A Lesson for the New Year from Pope St. Paul VI

Pope St. Paul VI (Photo: Public Domain)

Pope Benedict XVI, in his Address to the General Assembly of the United Nations in April 2008 stated: “The emphasis on the universality of God’s design for human beings was to put human rights into the context of stability and continuity, which the state must safeguard and foster, especially in today’s globalized world.” This concept had been articulated in the Declaration of Independence by Thomas Jefferson as the “Laws of Nature and of Nature’s God”—an archaic English term for the divine precepts and the natural law (the norm based on nature written by the Creator in our hearts, which permits us to distinguish good from evil)—and thereby became the foundation of liberty and freedom in the West. Regrettably, this has been disavowed because of the eradication of our Judaic-Christian roots.
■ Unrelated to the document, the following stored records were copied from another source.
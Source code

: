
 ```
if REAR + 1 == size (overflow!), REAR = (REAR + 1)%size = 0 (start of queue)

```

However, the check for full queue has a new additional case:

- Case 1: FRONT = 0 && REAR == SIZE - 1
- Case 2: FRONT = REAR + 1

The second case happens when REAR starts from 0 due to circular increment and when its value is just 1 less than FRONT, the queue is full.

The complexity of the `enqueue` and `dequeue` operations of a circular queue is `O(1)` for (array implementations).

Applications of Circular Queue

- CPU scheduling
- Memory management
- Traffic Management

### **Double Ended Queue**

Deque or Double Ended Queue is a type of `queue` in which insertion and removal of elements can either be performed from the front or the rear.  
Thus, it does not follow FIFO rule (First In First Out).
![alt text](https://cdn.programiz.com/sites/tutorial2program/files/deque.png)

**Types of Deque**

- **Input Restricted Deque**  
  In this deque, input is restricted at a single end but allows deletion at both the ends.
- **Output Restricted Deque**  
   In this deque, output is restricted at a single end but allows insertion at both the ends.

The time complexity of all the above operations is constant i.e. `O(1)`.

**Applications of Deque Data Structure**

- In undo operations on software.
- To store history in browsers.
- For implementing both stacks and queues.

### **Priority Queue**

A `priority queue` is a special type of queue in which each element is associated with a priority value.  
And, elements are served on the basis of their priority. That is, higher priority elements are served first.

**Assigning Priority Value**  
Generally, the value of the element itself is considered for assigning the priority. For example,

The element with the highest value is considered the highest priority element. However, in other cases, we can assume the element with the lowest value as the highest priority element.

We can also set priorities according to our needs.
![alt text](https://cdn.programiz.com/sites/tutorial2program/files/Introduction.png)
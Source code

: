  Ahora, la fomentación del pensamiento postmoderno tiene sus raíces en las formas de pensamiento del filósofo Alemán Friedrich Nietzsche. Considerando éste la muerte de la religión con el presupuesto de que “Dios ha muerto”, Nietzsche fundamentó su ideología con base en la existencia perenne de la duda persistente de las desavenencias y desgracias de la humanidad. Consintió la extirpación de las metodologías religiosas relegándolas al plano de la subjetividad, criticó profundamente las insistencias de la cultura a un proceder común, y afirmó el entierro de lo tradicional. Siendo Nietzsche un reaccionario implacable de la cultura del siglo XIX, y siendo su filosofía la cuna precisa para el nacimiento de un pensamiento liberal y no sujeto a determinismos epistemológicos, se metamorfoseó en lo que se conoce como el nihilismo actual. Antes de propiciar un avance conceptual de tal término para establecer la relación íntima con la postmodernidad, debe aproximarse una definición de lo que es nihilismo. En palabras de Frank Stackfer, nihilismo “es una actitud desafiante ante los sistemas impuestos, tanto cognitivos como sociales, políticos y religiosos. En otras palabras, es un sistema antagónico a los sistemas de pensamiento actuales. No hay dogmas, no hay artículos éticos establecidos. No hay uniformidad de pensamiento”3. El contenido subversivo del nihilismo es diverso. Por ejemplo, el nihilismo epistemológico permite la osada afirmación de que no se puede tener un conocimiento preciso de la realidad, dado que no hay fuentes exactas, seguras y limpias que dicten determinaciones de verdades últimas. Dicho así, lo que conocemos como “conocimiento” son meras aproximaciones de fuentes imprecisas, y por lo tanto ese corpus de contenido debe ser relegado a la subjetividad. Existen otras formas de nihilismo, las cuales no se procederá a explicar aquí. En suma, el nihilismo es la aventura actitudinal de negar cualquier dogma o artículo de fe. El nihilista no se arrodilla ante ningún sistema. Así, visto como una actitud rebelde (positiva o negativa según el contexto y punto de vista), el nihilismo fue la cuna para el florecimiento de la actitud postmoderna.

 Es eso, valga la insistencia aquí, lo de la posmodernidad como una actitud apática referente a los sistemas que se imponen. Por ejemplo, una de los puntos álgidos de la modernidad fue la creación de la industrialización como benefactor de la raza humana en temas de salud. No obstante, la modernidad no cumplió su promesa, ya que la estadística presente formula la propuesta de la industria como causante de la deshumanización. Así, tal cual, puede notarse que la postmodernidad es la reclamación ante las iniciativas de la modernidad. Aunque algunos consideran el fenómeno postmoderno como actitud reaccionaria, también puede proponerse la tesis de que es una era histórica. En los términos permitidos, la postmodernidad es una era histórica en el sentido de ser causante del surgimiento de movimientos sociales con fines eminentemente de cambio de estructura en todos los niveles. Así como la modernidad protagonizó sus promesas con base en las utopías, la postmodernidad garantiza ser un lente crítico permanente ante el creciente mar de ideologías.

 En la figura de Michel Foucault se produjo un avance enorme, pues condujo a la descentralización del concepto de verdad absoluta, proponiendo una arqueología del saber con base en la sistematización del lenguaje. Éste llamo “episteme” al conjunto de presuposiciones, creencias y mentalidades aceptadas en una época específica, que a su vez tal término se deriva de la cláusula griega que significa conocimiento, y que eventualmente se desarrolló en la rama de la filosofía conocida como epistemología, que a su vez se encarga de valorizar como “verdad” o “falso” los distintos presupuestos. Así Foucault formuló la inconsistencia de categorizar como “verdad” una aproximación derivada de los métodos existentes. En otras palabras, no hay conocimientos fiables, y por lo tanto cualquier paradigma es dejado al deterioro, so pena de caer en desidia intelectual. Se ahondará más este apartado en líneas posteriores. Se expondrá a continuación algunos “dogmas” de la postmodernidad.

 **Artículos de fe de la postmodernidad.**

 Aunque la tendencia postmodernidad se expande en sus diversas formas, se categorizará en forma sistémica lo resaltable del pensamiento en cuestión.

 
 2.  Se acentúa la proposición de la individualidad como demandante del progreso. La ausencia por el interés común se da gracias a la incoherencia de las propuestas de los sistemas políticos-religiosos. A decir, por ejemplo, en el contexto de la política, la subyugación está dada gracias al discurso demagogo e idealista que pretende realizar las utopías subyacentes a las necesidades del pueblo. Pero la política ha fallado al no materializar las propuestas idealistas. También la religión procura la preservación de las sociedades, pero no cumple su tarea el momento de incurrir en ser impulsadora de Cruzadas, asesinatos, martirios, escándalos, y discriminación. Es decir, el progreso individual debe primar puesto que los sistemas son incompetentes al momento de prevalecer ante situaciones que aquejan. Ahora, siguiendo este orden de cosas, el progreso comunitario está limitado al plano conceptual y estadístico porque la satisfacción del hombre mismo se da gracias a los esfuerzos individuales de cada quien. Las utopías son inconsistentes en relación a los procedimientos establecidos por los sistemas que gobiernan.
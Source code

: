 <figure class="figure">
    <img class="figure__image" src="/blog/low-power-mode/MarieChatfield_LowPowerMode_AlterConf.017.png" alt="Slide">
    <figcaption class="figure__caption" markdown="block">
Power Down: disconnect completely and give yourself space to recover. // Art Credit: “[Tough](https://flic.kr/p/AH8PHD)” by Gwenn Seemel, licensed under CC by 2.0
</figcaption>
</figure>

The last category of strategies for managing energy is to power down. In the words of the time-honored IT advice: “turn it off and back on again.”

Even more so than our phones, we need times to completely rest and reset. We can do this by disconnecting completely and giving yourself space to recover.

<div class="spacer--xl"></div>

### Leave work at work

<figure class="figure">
Jefferson and the American Founding Fathers, while not recognizing any established religion in the newly created United States, realized that in order to enact laws that would ensure the ‘unalienable’ and ‘self-evident’ natural rights, they could not separate themselves from God and his natural law. Today the Western body politic, including multilateral organizations, such as the UN and the European Union have created a moral vacuum in society favoring individualism characterized by selfishness as human rights in its promotion and fostering of the pro-abortion movement, and in a more politically predominant manner by the LGBTQ campaign, in addition to financial exploitation of the poor and the socialist crusade of presidential hopefuls, such as Senators Bernie Sanders and Elizabeth Warren.

Church leaders, too, because of their pluralist approach to morality and doctrine have facilitated such antisocial behavior to be recognized as rights. As the Catholic Archbishop Athanasius Schneider of Kazakhstan said: “Whereas Christ tolerated sinners but did not tolerate sin—always calling on sinners to “repent”—today most Western Christians believe they must tolerate (or “celebrate”) both sinner and sin. The latter, thanks to entrenched moral and cultural relativism, no longer even seems to exist.”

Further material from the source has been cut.